Cette procédure concerne tous les noms de domaine génériques (tels que.com, .net, .org), et permet au titulaire d'une marque d'obtenir rapidement le transfert du nom de domaine litigieux à son profit, par le biais d'une décision d'arbitrage, qui s'impose à tous les registrars, quel que soit le pays où ils sont implantés.

Pour obtenir satisfaction, le requérant doit apporter la preuve que :

1) le nom de domaine est identique ou semblable au point de prêter à confusion, à une marque de produits ou services sur laquelle il a des droits ;

2) le défendeur n'a aucun droit sur le nom de domaine ni aucun intérêt légitime qui s'y attache,

3) le nom de domaine a été enregistré et est utilisé de mauvaise foi.

Dans un grand nombre de cas, lorsque le défendeur a réservé le nom de domaine afin de le revendre au titulaire de la marque, et qu'il n'en fait aucune exploitation commerciale propre, ou une exploitation concurrente, la mauvaise foi ainsi que l'absence d'intérêt légitime seront présumées.

C'est ce qui explique que près de 80 % des plaintes auprès de l'OMPI soient couronnées de succès.
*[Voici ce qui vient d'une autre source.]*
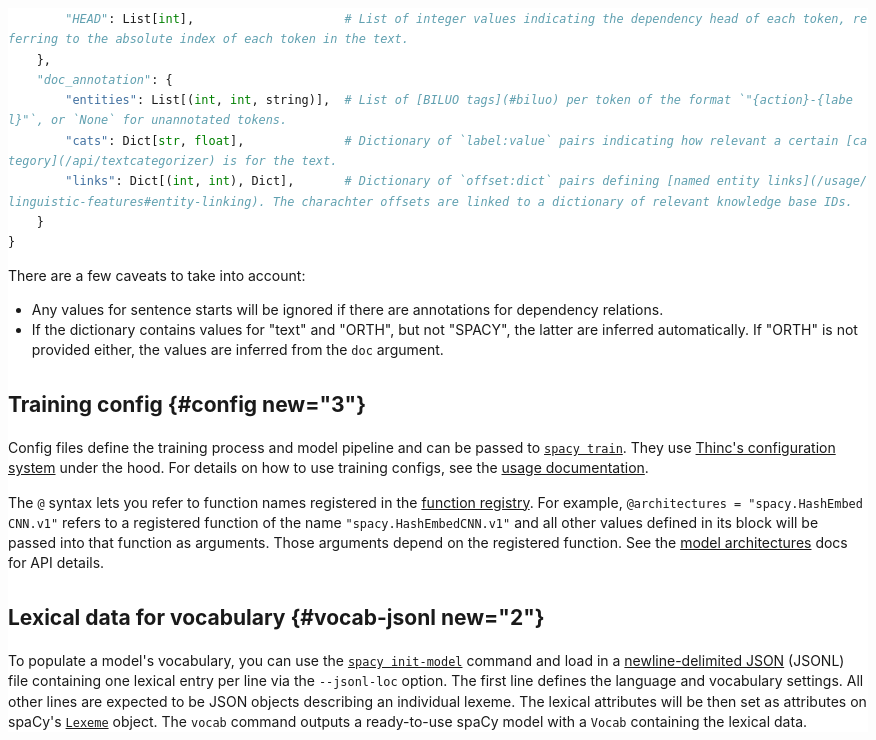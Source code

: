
 ```python
        "HEAD": List[int],                     # List of integer values indicating the dependency head of each token, referring to the absolute index of each token in the text.
    },
    "doc_annotation": {
        "entities": List[(int, int, string)],  # List of [BILUO tags](#biluo) per token of the format `"{action}-{label}"`, or `None` for unannotated tokens.
        "cats": Dict[str, float],              # Dictionary of `label:value` pairs indicating how relevant a certain [category](/api/textcategorizer) is for the text.
        "links": Dict[(int, int), Dict],       # Dictionary of `offset:dict` pairs defining [named entity links](/usage/linguistic-features#entity-linking). The charachter offsets are linked to a dictionary of relevant knowledge base IDs.
    }
}
```

There are a few caveats to take into account:

- Any values for sentence starts will be ignored if there are annotations for
  dependency relations.
- If the dictionary contains values for "text" and "ORTH", but not "SPACY", the
  latter are inferred automatically. If "ORTH" is not provided either, the
  values are inferred from the `doc` argument.

## Training config {#config new="3"}

Config files define the training process and model pipeline and can be passed to
[`spacy train`](/api/cli#train). They use
[Thinc's configuration system](https://thinc.ai/docs/usage-config) under the
hood. For details on how to use training configs, see the
[usage documentation](/usage/training#config).

<Infobox variant="warning">

The `@` syntax lets you refer to function names registered in the
[function registry](/api/top-level#registry). For example,
`@architectures = "spacy.HashEmbedCNN.v1"` refers to a registered function of
the name `"spacy.HashEmbedCNN.v1"` and all other values defined in its block
will be passed into that function as arguments. Those arguments depend on the
registered function. See the [model architectures](/api/architectures) docs for
API details.

</Infobox>




## Lexical data for vocabulary {#vocab-jsonl new="2"}

To populate a model's vocabulary, you can use the
[`spacy init-model`](/api/cli#init-model) command and load in a
[newline-delimited JSON](http://jsonlines.org/) (JSONL) file containing one
lexical entry per line via the `--jsonl-loc` option. The first line defines the
language and vocabulary settings. All other lines are expected to be JSON
objects describing an individual lexeme. The lexical attributes will be then set
as attributes on spaCy's [`Lexeme`](/api/lexeme#attributes) object. The `vocab`
command outputs a ready-to-use spaCy model with a `Vocab` containing the lexical
data.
Dans les autres cas, notamment en cas d'exploitation non commerciale, à des fins associatives ou personnelles (sites de fans ou d'enquêtes), l'intérêt légitime ou la bonne foi feront échec à la demande de transfert.

La procédure d'arbitrage de l'OMPI présente deux avantages majeurs : son efficacité (les décisions sont immédiatement exécutées par le registrar) et sa rapidité (la décision d'arbitrage est rendue dans un délai moyen de deux mois). Son coût n'est pas négligeable : les frais et honoraires de l'expert sont fixés à 1 500 euros, auxquels il faut ajouter ceux de l'avocat. S'agissant d'une procédure assez technique, soumise à des délais très courts, entièrement dématérialisée, et généralement conduite en anglais, il est en effet conseillé de se faire assister d'un conseil spécialisé.

Cependant, et c'est le principal inconvénient de cette procédure extrajudiciaire, le titulaire de droits ne pourra pas obtenir de dommages-intérêts, ni de remboursement de ses frais de défense.

Une procédure semblable a été mise en place par l'Association française pour le nommage Internet en coopération (Afnic), pour les noms de domaine en «.fr », dénommée « Syreli », et qui repose sur les mêmes principes que celle de l'OMPI.

C'est dans ce cadre que le Département de Saône-et-Loire a obtenu le transfert du nom de domaine saône-et-loire.fr, sur la base de sa marque antérieure « Saône et Loire le département », les experts de l'Afnic ayant retenu l'existence d'un risque de confusion dans l'esprit du public, et l'absence d'intérêt légitime du réservataire. Cette décision a été confirmée en appel et en cassation (Cass. com 05/06/2019).

Face à une atteinte à sa marque, il appartiendra donc à l'organisation concernée d'arbitrer entre une solution rapide et efficace, mais plus coûteuse, et un recours judiciaire classique, plus avantageux sur le plan indemnitaire, mais dont l'efficacité peut être aléatoire, et dont l'issue est nécessairement plus longue.